Years ago, two very close friends of mine, Sickman and Cool Breeze, went on a mission to try to fish the cirque lake of Cedar Mountain in the National Wilderness south of Big Sky. It was summer and the old G1 gondola was open for scenic rides so they took that up and hiked around passed Liberty Bowl into the backcountry. They had some bear spray, a .357 to dissuade the Grizzlies, some fishing poles and not much else. Traveling cross country without a trail, the going was slow due to lots of deadfall and blowdown. They reached the waterfall just shy of the lake as darkness fell and cowboy camped under the stars. They started a fire and hung some gear in the trees to dry. That night, as Cool Breeze slept, Sickman started bugging out about the sounds all around. Hissing, laughing and snarling chatter surrounded them. He said it sounded like twenty of them but twenty what? Through the dark he couldn’t tell, the headlamps were useless. He loaded up the fire and shook Cool Breeze who claimed it was no big deal and wanted to keep sleeping. Sickman’s paranoia wore off and he dosed off too. Next thing, Cool Breeze wakes up to some commotion to see a wolverine coming straight down the tree above him headfirst. Stunned, he decided to roll over and pretend to sleep thinking it will eventually go away. Wrong. The wolverine sniffed around Cool Breeze then stuck its snout up his ass with a loud snort. He flew out of his bag and landed on Sickman screaming, “They’re back! They’re back! Get the gun! Get the gun!” Sickman bolts up half asleep and just starts popping off randomly into the dark. They loaded up the fire a lot more this time and stood guard, straight bugging. In the morning Cool Breeze, who was officially traumatized, realized his shoes (suade Vans) were missing. Their furry friends had snatched them off the tree where they were hung to dry. A bunch of other stuff was missing too but they were able to find most of it scattered. Now barefoot and demoralized they decide to abandon the quest for fish. They cut up a Thermarest pad to make soles that they stuffed into socks for their best bush fix shoes and got the fuck out of there. The way they had come was too strenuous to return so they opted for a longer but seemingly easier route back. Wrong. They traversed around Lost Lake to Jack Creek Rd. and walked many more miles back to the Mountain Village where they had quite the story to tell.

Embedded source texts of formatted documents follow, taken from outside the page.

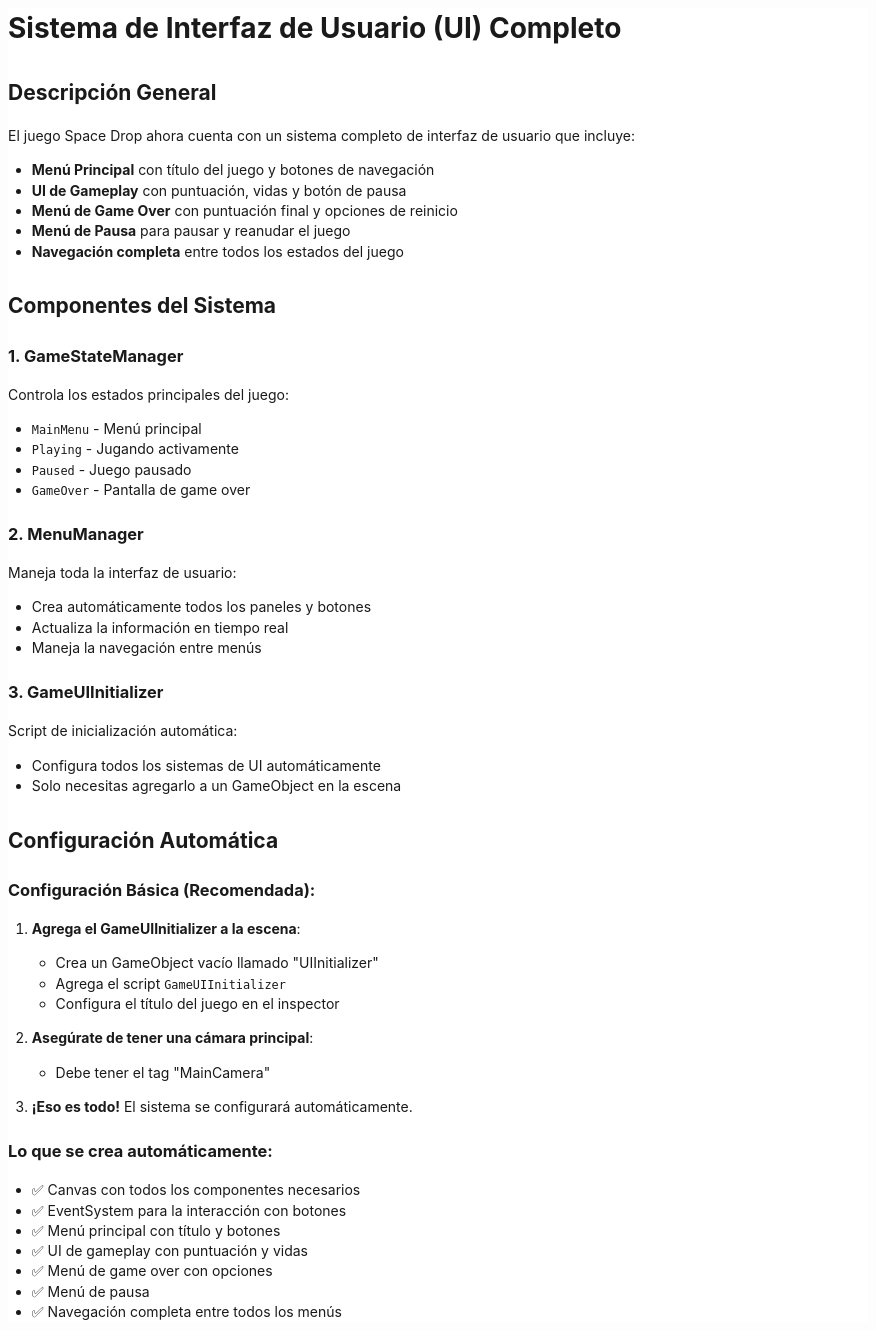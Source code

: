 # Sistema de Interfaz de Usuario (UI) Completo

## Descripción General

El juego Space Drop ahora cuenta con un sistema completo de interfaz de usuario que incluye:

- **Menú Principal** con título del juego y botones de navegación
- **UI de Gameplay** con puntuación, vidas y botón de pausa
- **Menú de Game Over** con puntuación final y opciones de reinicio
- **Menú de Pausa** para pausar y reanudar el juego
- **Navegación completa** entre todos los estados del juego

## Componentes del Sistema

### 1. GameStateManager
Controla los estados principales del juego:
- `MainMenu` - Menú principal
- `Playing` - Jugando activamente
- `Paused` - Juego pausado
- `GameOver` - Pantalla de game over

### 2. MenuManager
Maneja toda la interfaz de usuario:
- Crea automáticamente todos los paneles y botones
- Actualiza la información en tiempo real
- Maneja la navegación entre menús

### 3. GameUIInitializer
Script de inicialización automática:
- Configura todos los sistemas de UI automáticamente
- Solo necesitas agregarlo a un GameObject en la escena

## Configuración Automática

### Configuración Básica (Recomendada):

1. **Agrega el GameUIInitializer a la escena**:
   - Crea un GameObject vacío llamado "UIInitializer"
   - Agrega el script `GameUIInitializer`
   - Configura el título del juego en el inspector

2. **Asegúrate de tener una cámara principal**:
   - Debe tener el tag "MainCamera"

3. **¡Eso es todo!** El sistema se configurará automáticamente.

### Lo que se crea automáticamente:

- ✅ Canvas con todos los componentes necesarios
- ✅ EventSystem para la interacción con botones
- ✅ Menú principal con título y botones
- ✅ UI de gameplay con puntuación y vidas
- ✅ Menú de game over con opciones
- ✅ Menú de pausa
- ✅ Navegación completa entre todos los menús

Years later, a show on TV about wolverines came on and we all gathered around. It went into detail about how ferocious they are and how the area around Yellowstone has the highest concentration in the Lower 48. Then the moderator explained that the native people called these fierce creatures “moccasin thieves” and we all fell to the floor with Cool Breeze crying out, “Those sumbeeches stole my shooooes!!!”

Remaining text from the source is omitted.